Duped Customers Sue Company
Several Liberians reportedly duped of over 6 million Liberian Dollars plus some US$17,000 are pursuing a legal step at the Temple of Justice in Monrovia, as one of the arrested suspects extradited from Sierra Leone Yusuff Sesay is said to be locked behind bars at the South Beach Prison here.
The arrested suspect Yusuff Sesay, Resource Manager and Abu Bakarr Jalloh, General Manager, Wealth Builders Networks (at large), had reportedly escaped Liberia last November with an estimated LD$4 million, leaving both customers and agents in total frustration.
The recent disclosure of $6,590,000 plus $17,000USD was made by Richard Sherman, who claimed that the first disclosure was just an estimate by his colleagues.
Over the weekend, the head of Agents, Richard Sherman told our reporter that they were fortunate to have arrested Sesay in Sierra Leone about two weeks ago, and subsequently brought him to Liberia to give an account of the millions entrusted in the Wealth Builders group in court.
But Agent Sherman claimed that the suspect has refused to release any tangible information to the aggrieved customers and agents. He told our reporter that at the time of his arrest and up to present, they have not seen suspect Sesay with money.
Upon their arrival to Liberia from Sierra Leone, Richard said the case was registered at the New Kru Town Magisterial Court, but according to him, the Judge asked that the case be transferred to the Monrovia City Court, noting that such was beyond his reach.
He furthered that the CEO for Wealth Builders Inc. based in Sierra Leone Peter Onyella has assured the victims of getting their money by all cost, but did not say how and when, as many of the customers keep spending their resources after the case.

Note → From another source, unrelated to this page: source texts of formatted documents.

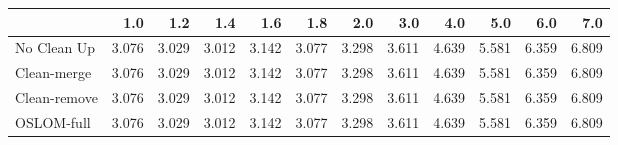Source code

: \begin{tabular}{lrrrrrrrrrrr}
\toprule
{} &   1.0 &   1.2 &   1.4 &   1.6 &   1.8 &   2.0 &   3.0 &   4.0 &   5.0 &   6.0 &   7.0 \\
\midrule
No Clean Up  & 3.076 & 3.029 & 3.012 & 3.142 & 3.077 & 3.298 & 3.611 & 4.639 & 5.581 & 6.359 & 6.809 \\
Clean-merge  & 3.076 & 3.029 & 3.012 & 3.142 & 3.077 & 3.298 & 3.611 & 4.639 & 5.581 & 6.359 & 6.809 \\
Clean-remove & 3.076 & 3.029 & 3.012 & 3.142 & 3.077 & 3.298 & 3.611 & 4.639 & 5.581 & 6.359 & 6.809 \\
OSLOM-full   & 3.076 & 3.029 & 3.012 & 3.142 & 3.077 & 3.298 & 3.611 & 4.639 & 5.581 & 6.359 & 6.809 \\
\bottomrule
\end{tabular}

The victims have called on the government of Liberia, and Lawyers to come to their rescue from the cruel hands of dubious group who had come to dupe Liberians of millions.
The Wealth Builders Networks was situated on the Bushrod Island in Logan Town, where it is reported that several individuals had accounts of 30,000; 150,000; and even as high as 400,000 Liberian Dollars.